[Stored data]
################
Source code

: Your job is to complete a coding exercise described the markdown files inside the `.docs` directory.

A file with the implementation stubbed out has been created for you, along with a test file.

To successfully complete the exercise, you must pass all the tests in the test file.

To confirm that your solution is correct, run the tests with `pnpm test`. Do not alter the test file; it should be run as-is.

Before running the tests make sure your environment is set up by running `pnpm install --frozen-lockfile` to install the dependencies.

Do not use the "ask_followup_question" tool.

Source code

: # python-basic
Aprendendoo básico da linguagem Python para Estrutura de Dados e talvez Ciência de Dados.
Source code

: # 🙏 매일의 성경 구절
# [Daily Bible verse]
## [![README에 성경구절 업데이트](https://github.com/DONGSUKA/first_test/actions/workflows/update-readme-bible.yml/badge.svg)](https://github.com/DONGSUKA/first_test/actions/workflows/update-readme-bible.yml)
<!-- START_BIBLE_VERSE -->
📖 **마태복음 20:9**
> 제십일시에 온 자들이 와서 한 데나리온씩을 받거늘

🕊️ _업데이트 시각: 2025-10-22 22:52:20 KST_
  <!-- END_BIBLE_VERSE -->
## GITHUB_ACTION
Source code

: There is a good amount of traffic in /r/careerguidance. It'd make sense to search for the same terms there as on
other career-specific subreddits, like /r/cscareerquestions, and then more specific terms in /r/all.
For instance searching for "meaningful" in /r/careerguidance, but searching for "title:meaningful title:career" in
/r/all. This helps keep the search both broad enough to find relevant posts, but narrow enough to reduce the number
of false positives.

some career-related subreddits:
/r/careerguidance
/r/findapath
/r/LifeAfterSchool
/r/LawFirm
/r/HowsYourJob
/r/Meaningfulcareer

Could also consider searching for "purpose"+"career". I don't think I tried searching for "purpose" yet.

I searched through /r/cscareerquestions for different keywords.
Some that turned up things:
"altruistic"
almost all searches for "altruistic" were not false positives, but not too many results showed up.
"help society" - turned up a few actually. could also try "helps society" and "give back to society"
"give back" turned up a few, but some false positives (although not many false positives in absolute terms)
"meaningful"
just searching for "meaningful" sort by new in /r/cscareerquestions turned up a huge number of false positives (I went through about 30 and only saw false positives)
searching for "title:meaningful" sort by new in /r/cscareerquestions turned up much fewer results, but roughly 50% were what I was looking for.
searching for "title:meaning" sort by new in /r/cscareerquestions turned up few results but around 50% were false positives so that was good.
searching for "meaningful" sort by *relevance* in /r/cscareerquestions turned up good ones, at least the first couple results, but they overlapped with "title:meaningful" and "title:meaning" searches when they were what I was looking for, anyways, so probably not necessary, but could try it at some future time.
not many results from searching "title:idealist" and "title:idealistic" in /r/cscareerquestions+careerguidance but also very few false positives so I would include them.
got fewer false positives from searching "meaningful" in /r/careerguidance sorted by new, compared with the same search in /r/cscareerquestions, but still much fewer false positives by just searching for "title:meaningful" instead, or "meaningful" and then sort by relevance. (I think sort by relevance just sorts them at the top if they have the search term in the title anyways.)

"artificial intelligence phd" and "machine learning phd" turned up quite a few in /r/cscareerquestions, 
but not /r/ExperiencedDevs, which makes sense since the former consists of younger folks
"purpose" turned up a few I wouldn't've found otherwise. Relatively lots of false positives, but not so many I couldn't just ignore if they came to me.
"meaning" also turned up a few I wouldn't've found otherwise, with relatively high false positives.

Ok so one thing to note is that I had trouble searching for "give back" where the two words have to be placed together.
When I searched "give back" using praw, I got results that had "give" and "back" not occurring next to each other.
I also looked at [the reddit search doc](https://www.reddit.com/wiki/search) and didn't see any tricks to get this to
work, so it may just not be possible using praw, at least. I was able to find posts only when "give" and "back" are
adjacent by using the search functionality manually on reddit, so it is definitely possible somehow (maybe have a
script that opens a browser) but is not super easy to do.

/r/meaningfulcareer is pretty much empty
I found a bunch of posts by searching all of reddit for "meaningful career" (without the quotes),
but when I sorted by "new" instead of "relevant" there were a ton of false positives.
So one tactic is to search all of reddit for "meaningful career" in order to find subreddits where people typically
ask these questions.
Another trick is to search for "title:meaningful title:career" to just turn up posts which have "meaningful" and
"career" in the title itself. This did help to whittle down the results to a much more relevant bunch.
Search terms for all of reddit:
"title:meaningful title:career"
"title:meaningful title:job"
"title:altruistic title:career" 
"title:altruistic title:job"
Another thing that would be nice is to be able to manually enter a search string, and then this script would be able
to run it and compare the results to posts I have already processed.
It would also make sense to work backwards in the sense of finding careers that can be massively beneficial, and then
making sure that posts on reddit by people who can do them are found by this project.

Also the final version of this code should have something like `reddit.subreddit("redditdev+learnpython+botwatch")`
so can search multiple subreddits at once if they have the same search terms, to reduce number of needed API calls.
################
▸ **Exercise brief**
Search the entries for the word "much", then gather every line that has it.

▸ **Task solution**
searching for "title:meaningful" sort by new in /r/cscareerquestions turned up much fewer results, but roughly 50% were what I was looking for.
got fewer false positives from searching "meaningful" in /r/careerguidance sorted by new, compared with the same search in /r/cscareerquestions, but still much fewer false positives by just searching for "title:meaningful" instead, or "meaningful" and then sort by relevance. (I think sort by relevance just sorts them at the top if they have the search term in the title anyways.)
/r/meaningfulcareer is pretty much empty
"career" in the title itself. This did help to whittle down the results to a much more relevant bunch.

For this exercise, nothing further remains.